Genre: International ,African ,Afro-beat ,Worldbeat ,Neo-Traditional ,Funk
Origin: U.S.A
Listen on Coda
Chris Berry’s journey carries the improbable arc of a Hollywood script: a white Californian who masters African hand drumming and the mbira thumb piano, then fronts the worldbeat fusion ensemble Panjea to stardom across the continent, moving a million records in South Africa alone. Raised on rock and roll in the northern California hamlet of Sebastopol, he drifted into a circle of peers whose thrills came from petty theft. One pilfered cassette happened to contain music by Fela Kuti; Berry became absorbed, playing the tape repeatedly. At fourteen he encountered the Congolese percussionist Titos Sompa, who had relocated to Sebastopol, and began studying the djembe under his guidance. After finishing high school Berry traveled with Sompa to Africa, where a ten-day river voyage up the Congo delivered him to a remote village for intensive drum lessons. There the mbira’s hypnotic sound captivated him, prompting a journey to Zimbabwe in search of a teacher.

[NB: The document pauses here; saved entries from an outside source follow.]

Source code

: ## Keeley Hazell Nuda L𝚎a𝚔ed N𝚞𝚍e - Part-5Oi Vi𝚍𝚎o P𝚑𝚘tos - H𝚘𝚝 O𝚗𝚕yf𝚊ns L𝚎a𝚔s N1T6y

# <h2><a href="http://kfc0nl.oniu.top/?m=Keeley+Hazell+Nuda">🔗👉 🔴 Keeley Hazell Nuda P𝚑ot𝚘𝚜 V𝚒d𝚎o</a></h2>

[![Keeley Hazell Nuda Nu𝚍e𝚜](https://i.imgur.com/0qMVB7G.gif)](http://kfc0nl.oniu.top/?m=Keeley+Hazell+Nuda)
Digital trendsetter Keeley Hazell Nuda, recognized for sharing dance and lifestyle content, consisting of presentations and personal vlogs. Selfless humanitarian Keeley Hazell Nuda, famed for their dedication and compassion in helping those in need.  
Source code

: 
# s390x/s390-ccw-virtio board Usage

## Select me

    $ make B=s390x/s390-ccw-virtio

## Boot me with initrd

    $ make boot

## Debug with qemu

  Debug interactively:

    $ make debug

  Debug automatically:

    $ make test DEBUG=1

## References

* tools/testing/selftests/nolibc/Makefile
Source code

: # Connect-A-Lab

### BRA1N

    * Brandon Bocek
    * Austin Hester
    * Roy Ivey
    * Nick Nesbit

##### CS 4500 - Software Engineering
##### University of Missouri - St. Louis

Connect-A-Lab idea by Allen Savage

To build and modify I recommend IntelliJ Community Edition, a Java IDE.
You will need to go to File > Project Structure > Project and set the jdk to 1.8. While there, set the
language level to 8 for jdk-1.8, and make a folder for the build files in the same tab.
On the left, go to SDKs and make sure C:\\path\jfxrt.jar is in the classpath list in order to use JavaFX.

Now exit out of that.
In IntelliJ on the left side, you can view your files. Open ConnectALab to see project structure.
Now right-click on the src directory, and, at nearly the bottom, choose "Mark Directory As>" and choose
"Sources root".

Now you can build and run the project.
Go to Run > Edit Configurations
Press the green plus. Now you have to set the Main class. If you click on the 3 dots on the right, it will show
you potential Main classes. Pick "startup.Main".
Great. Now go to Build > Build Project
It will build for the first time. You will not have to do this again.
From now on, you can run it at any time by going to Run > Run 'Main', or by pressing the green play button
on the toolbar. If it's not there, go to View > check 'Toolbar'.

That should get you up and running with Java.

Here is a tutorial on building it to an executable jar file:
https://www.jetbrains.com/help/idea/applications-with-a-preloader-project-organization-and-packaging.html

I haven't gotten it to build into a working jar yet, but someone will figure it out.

He found master player Monderek Muchena and remained his pupil for a decade, during which he achieved fluency on the instrument, acquired spoken Shona, and wed Zimbabwean dancer Rujeko Dumbutshena. In that same period he assembled the first incarnation of Panjea, whose recordings quickly attained platinum status in Zimbabwe, Mozambique, and neighboring territories. When Berry and Dumbutshena moved to the United States they reconstituted the group, mounting high-voltage tours that fused soul, R&B, funk, South African jazz, Afrobeat, dancehall, rap, and indigenous mbira and djembe traditions, all propelled by Berry’s bilingual vocals in Shona and English. The lineup typically numbers seven but expands to nearly thirty musicians, including a robust horn section, for special engagements. Among the many Panjea albums, most issued in South Africa, are Vanhu Vamwe (1992), Panjea (1993), Songs (1995), Shona Songs (1995), Marimba Ava Murewa (1997), Knowledge Devoid of Wisdom (1999), Live in Oz (2000), and the retrospective Roots, spanning 1996–2002. Berry has also issued standalone projects rooted in African traditions, notably Hold On with the Ancient Melody Ensemble and Beats From the Blue. As composer, arranger, multi-instrumentalist, and magnetic stage presence—likened at various turns to Sting, Bob Marley, and James Brown—he embodies a twenty-first-century hybrid: part hip-hop, part Southern soul, part California sunshine, part African gwenyambira, an emblem of music’s power to knit disparate cultures together.